Given records
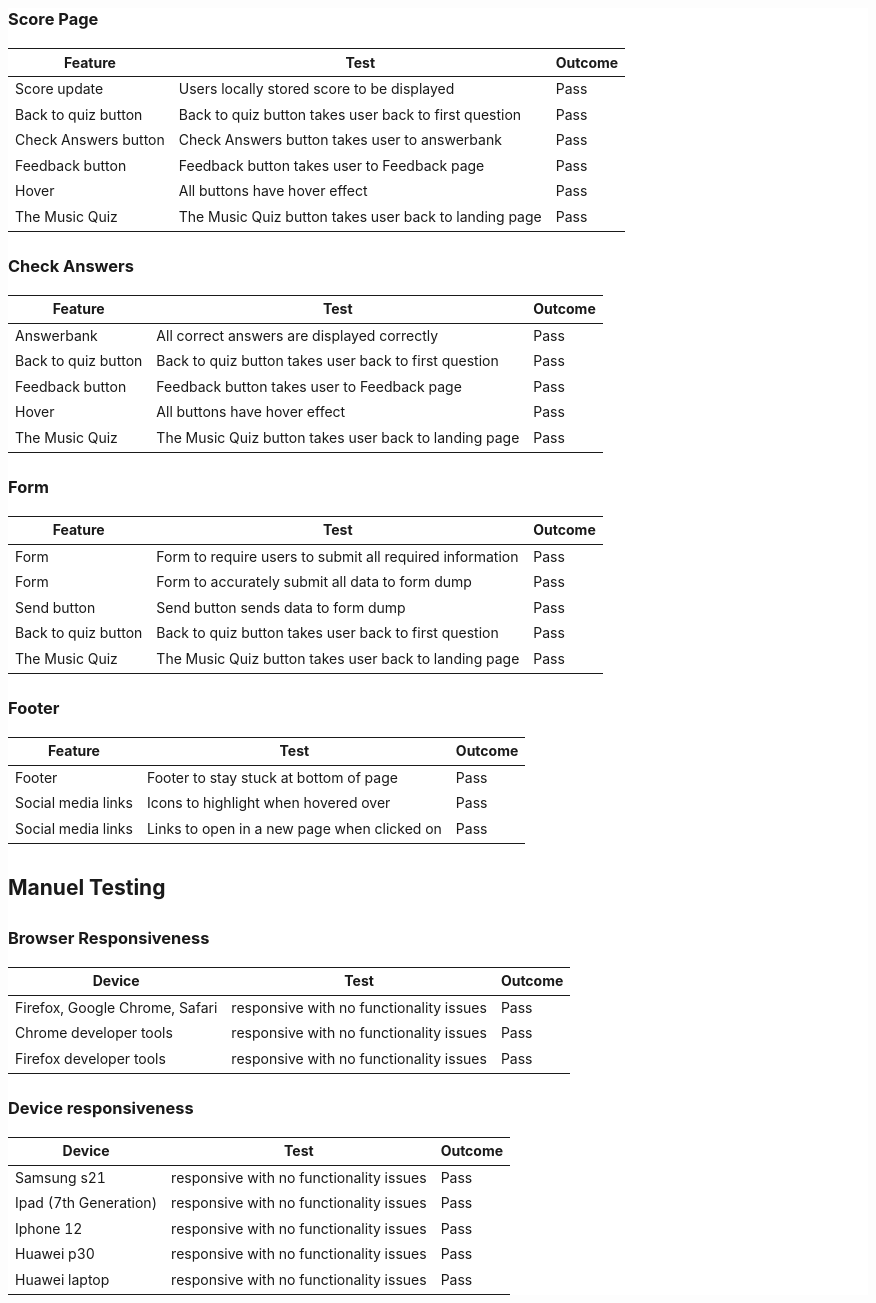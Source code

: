 
### Score Page
Feature | Test | Outcome
--- | --- | ---
Score update | Users locally stored score to be displayed | Pass
Back to quiz button | Back to quiz button takes user back to first question | Pass
Check Answers button | Check Answers button takes user to answerbank | Pass
Feedback button | Feedback button takes user to Feedback page | Pass
Hover | All buttons have hover effect | Pass
The Music Quiz | The Music Quiz button takes user back to landing page | Pass

### Check Answers
Feature | Test | Outcome
--- | --- | ---
Answerbank | All correct answers are displayed correctly | Pass
Back to quiz button | Back to quiz button takes user back to first question | Pass
Feedback button | Feedback button takes user to Feedback page | Pass
Hover | All buttons have hover effect | Pass
The Music Quiz | The Music Quiz button takes user back to landing page | Pass

### Form
Feature | Test | Outcome
--- | --- | ---
Form | Form to require users to submit all required information | Pass
Form | Form to accurately submit all data to form dump| Pass
Send button | Send button sends data to form dump  | Pass
Back to quiz button | Back to quiz button takes user back to first question | Pass
The Music Quiz | The Music Quiz button takes user back to landing page | Pass

### Footer 

Feature | Test | Outcome
--- | --- | ---
Footer | Footer to stay stuck at bottom of page | Pass
Social media links | Icons to highlight when hovered over | Pass
Social media links | Links to open in a new page when clicked on | Pass

## Manuel Testing

### Browser Responsiveness 

Device | Test | Outcome
--- | --- | ---
Firefox, Google Chrome, Safari | responsive with no functionality issues | Pass
Chrome developer tools | responsive with no functionality issues | Pass
Firefox developer tools | responsive with no functionality issues | Pass

### Device responsiveness 

Device | Test | Outcome
--- | --- | ---
Samsung s21 | responsive with no functionality issues | Pass
Ipad (7th Generation) | responsive with no functionality issues | Pass
Iphone 12 | responsive with no functionality issues | Pass
Huawei p30 | responsive with no functionality issues | Pass
Huawei laptop | responsive with no functionality issues | Pass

Task
Starting at the line with "Ipad (7th Generation)", restate each line through the end of the records, both ends included, and stop there.

Written answer
Ipad (7th Generation) | responsive with no functionality issues | Pass
Iphone 12 | responsive with no functionality issues | Pass
Huawei p30 | responsive with no functionality issues | Pass
Huawei laptop | responsive with no functionality issues | Pass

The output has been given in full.